WHAT YOU ARE ASKED TO DO
Repeat each entry exactly.

DATA EXCERPTS
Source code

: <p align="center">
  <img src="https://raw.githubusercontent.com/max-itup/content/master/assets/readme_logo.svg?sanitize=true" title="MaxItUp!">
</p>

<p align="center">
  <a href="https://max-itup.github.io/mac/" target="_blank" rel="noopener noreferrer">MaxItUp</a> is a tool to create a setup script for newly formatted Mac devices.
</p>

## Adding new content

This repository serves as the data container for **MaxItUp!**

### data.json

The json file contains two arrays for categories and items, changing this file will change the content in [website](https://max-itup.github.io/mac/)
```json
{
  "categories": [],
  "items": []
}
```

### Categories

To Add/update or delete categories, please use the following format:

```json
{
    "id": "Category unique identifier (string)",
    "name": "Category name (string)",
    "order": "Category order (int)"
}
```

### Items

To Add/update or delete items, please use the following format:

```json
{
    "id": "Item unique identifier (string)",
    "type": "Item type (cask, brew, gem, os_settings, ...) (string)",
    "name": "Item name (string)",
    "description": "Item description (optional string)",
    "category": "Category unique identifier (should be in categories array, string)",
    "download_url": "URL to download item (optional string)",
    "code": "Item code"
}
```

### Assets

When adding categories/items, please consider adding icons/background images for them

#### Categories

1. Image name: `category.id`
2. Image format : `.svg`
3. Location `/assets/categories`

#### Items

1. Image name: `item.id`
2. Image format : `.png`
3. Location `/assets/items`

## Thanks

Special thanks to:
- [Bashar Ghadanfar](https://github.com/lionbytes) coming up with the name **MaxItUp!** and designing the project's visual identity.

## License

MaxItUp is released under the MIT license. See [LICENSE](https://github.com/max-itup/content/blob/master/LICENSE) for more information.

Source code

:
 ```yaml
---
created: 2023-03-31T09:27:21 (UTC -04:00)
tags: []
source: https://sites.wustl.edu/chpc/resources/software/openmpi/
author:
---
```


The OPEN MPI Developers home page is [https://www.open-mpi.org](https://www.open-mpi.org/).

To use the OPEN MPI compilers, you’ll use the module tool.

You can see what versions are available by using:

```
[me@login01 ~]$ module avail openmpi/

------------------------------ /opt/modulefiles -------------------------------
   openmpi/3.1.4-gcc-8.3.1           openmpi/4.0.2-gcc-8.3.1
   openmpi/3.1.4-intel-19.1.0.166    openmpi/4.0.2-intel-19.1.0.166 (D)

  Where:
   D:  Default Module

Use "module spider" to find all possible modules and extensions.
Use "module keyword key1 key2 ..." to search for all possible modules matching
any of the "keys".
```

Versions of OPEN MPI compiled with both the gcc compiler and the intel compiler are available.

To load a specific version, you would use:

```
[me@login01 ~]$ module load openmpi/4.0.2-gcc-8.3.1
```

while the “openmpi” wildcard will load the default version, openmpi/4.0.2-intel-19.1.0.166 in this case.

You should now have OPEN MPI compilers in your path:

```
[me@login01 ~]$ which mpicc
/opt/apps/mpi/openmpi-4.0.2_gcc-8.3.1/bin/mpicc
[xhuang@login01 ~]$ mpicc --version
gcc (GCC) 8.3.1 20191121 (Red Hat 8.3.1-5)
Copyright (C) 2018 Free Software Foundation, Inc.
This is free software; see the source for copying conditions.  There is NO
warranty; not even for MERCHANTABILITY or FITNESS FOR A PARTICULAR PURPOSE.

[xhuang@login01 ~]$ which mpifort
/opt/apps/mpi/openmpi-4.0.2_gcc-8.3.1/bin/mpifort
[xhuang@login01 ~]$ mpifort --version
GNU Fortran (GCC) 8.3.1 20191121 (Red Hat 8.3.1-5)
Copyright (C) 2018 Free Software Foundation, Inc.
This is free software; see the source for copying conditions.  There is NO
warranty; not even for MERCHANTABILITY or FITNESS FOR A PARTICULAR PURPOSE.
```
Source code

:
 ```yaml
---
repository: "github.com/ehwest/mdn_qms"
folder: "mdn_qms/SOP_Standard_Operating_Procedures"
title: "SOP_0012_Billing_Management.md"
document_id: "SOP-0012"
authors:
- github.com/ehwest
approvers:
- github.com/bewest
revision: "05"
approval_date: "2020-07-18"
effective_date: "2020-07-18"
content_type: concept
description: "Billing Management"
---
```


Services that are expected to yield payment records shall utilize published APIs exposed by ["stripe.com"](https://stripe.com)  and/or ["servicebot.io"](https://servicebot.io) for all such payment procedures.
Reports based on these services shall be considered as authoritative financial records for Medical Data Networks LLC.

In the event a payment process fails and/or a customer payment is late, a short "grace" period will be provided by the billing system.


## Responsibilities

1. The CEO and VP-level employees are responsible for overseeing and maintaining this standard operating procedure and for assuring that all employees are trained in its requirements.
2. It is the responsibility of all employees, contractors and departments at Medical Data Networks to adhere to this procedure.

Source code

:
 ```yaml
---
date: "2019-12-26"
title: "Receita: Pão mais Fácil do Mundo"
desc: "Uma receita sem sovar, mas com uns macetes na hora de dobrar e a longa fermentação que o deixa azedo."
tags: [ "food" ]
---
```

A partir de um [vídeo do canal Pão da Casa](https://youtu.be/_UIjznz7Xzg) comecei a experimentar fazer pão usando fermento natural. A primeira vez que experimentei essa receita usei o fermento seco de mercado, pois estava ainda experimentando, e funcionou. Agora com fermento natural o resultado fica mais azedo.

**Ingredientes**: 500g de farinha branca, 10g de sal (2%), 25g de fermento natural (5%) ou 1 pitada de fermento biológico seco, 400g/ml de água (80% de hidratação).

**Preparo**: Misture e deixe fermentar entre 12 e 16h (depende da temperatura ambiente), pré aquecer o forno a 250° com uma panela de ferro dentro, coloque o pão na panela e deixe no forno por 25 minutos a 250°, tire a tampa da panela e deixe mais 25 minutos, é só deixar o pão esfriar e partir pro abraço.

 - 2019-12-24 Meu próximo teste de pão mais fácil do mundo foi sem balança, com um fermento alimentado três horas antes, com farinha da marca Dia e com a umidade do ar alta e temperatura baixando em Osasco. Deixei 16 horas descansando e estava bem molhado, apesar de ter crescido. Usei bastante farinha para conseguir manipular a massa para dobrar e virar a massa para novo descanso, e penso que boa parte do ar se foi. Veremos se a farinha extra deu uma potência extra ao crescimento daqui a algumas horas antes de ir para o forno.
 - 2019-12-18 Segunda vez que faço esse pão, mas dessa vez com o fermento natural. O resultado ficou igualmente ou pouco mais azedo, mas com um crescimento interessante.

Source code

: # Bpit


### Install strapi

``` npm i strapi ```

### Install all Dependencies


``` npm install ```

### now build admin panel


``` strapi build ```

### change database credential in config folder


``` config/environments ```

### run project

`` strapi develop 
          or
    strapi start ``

RESPONSE TO THIS EXERCISE
Source code

: <p align="center">
  <img src="https://raw.githubusercontent.com/max-itup/content/master/assets/readme_logo.svg?sanitize=true" title="MaxItUp!">
</p>

<p align="center">
  <a href="https://max-itup.github.io/mac/" target="_blank" rel="noopener noreferrer">MaxItUp</a> is a tool to create a setup script for newly formatted Mac devices.
</p>

## Adding new content

This repository serves as the data container for **MaxItUp!**

### data.json

The json file contains two arrays for categories and items, changing this file will change the content in [website](https://max-itup.github.io/mac/)
```json
{
  "categories": [],
  "items": []
}
```

### Categories

To Add/update or delete categories, please use the following format:

```json
{
    "id": "Category unique identifier (string)",
    "name": "Category name (string)",
    "order": "Category order (int)"
}
```

### Items

To Add/update or delete items, please use the following format:

```json
{
    "id": "Item unique identifier (string)",
    "type": "Item type (cask, brew, gem, os_settings, ...) (string)",
    "name": "Item name (string)",
    "description": "Item description (optional string)",
    "category": "Category unique identifier (should be in categories array, string)",
    "download_url": "URL to download item (optional string)",
    "code": "Item code"
}
```

### Assets

When adding categories/items, please consider adding icons/background images for them

#### Categories

1. Image name: `category.id`
2. Image format : `.svg`
3. Location `/assets/categories`

#### Items

1. Image name: `item.id`
2. Image format : `.png`
3. Location `/assets/items`

## Thanks

Special thanks to:
- [Bashar Ghadanfar](https://github.com/lionbytes) coming up with the name **MaxItUp!** and designing the project's visual identity.

## License

MaxItUp is released under the MIT license. See [LICENSE](https://github.com/max-itup/content/blob/master/LICENSE) for more information.

Source code

:
 ```yaml
---
created: 2023-03-31T09:27:21 (UTC -04:00)
tags: []
source: https://sites.wustl.edu/chpc/resources/software/openmpi/
author:
---
```


The OPEN MPI Developers home page is [https://www.open-mpi.org](https://www.open-mpi.org/).

To use the OPEN MPI compilers, you’ll use the module tool.

You can see what versions are available by using:

```
[me@login01 ~]$ module avail openmpi/

------------------------------ /opt/modulefiles -------------------------------
   openmpi/3.1.4-gcc-8.3.1           openmpi/4.0.2-gcc-8.3.1
   openmpi/3.1.4-intel-19.1.0.166    openmpi/4.0.2-intel-19.1.0.166 (D)

  Where:
   D:  Default Module

Use "module spider" to find all possible modules and extensions.
Use "module keyword key1 key2 ..." to search for all possible modules matching
any of the "keys".
```

Versions of OPEN MPI compiled with both the gcc compiler and the intel compiler are available.

To load a specific version, you would use:

```
[me@login01 ~]$ module load openmpi/4.0.2-gcc-8.3.1
```

while the “openmpi” wildcard will load the default version, openmpi/4.0.2-intel-19.1.0.166 in this case.

You should now have OPEN MPI compilers in your path:

```
[me@login01 ~]$ which mpicc
/opt/apps/mpi/openmpi-4.0.2_gcc-8.3.1/bin/mpicc
[xhuang@login01 ~]$ mpicc --version
gcc (GCC) 8.3.1 20191121 (Red Hat 8.3.1-5)
Copyright (C) 2018 Free Software Foundation, Inc.
This is free software; see the source for copying conditions.  There is NO
warranty; not even for MERCHANTABILITY or FITNESS FOR A PARTICULAR PURPOSE.

[xhuang@login01 ~]$ which mpifort
/opt/apps/mpi/openmpi-4.0.2_gcc-8.3.1/bin/mpifort
[xhuang@login01 ~]$ mpifort --version
GNU Fortran (GCC) 8.3.1 20191121 (Red Hat 8.3.1-5)
Copyright (C) 2018 Free Software Foundation, Inc.
This is free software; see the source for copying conditions.  There is NO
warranty; not even for MERCHANTABILITY or FITNESS FOR A PARTICULAR PURPOSE.
```
Source code

:
 ```yaml
---
repository: "github.com/ehwest/mdn_qms"
folder: "mdn_qms/SOP_Standard_Operating_Procedures"
title: "SOP_0012_Billing_Management.md"
document_id: "SOP-0012"
authors:
- github.com/ehwest
approvers:
- github.com/bewest
revision: "05"
approval_date: "2020-07-18"
effective_date: "2020-07-18"
content_type: concept
description: "Billing Management"
---
```


Services that are expected to yield payment records shall utilize published APIs exposed by ["stripe.com"](https://stripe.com)  and/or ["servicebot.io"](https://servicebot.io) for all such payment procedures.
Reports based on these services shall be considered as authoritative financial records for Medical Data Networks LLC.

In the event a payment process fails and/or a customer payment is late, a short "grace" period will be provided by the billing system.


## Responsibilities

1. The CEO and VP-level employees are responsible for overseeing and maintaining this standard operating procedure and for assuring that all employees are trained in its requirements.
2. It is the responsibility of all employees, contractors and departments at Medical Data Networks to adhere to this procedure.

Source code

:
 ```yaml
---
date: "2019-12-26"
title: "Receita: Pão mais Fácil do Mundo"
desc: "Uma receita sem sovar, mas com uns macetes na hora de dobrar e a longa fermentação que o deixa azedo."
tags: [ "food" ]
---
```

A partir de um [vídeo do canal Pão da Casa](https://youtu.be/_UIjznz7Xzg) comecei a experimentar fazer pão usando fermento natural. A primeira vez que experimentei essa receita usei o fermento seco de mercado, pois estava ainda experimentando, e funcionou. Agora com fermento natural o resultado fica mais azedo.

**Ingredientes**: 500g de farinha branca, 10g de sal (2%), 25g de fermento natural (5%) ou 1 pitada de fermento biológico seco, 400g/ml de água (80% de hidratação).

**Preparo**: Misture e deixe fermentar entre 12 e 16h (depende da temperatura ambiente), pré aquecer o forno a 250° com uma panela de ferro dentro, coloque o pão na panela e deixe no forno por 25 minutos a 250°, tire a tampa da panela e deixe mais 25 minutos, é só deixar o pão esfriar e partir pro abraço.

 - 2019-12-24 Meu próximo teste de pão mais fácil do mundo foi sem balança, com um fermento alimentado três horas antes, com farinha da marca Dia e com a umidade do ar alta e temperatura baixando em Osasco. Deixei 16 horas descansando e estava bem molhado, apesar de ter crescido. Usei bastante farinha para conseguir manipular a massa para dobrar e virar a massa para novo descanso, e penso que boa parte do ar se foi. Veremos se a farinha extra deu uma potência extra ao crescimento daqui a algumas horas antes de ir para o forno.
 - 2019-12-18 Segunda vez que faço esse pão, mas dessa vez com o fermento natural. O resultado ficou igualmente ou pouco mais azedo, mas com um crescimento interessante.

Source code

: # Bpit


### Install strapi

``` npm i strapi ```

### Install all Dependencies


``` npm install ```

### now build admin panel


``` strapi build ```

### change database credential in config folder


``` config/environments ```

### run project

`` strapi develop 
          or
    strapi start ``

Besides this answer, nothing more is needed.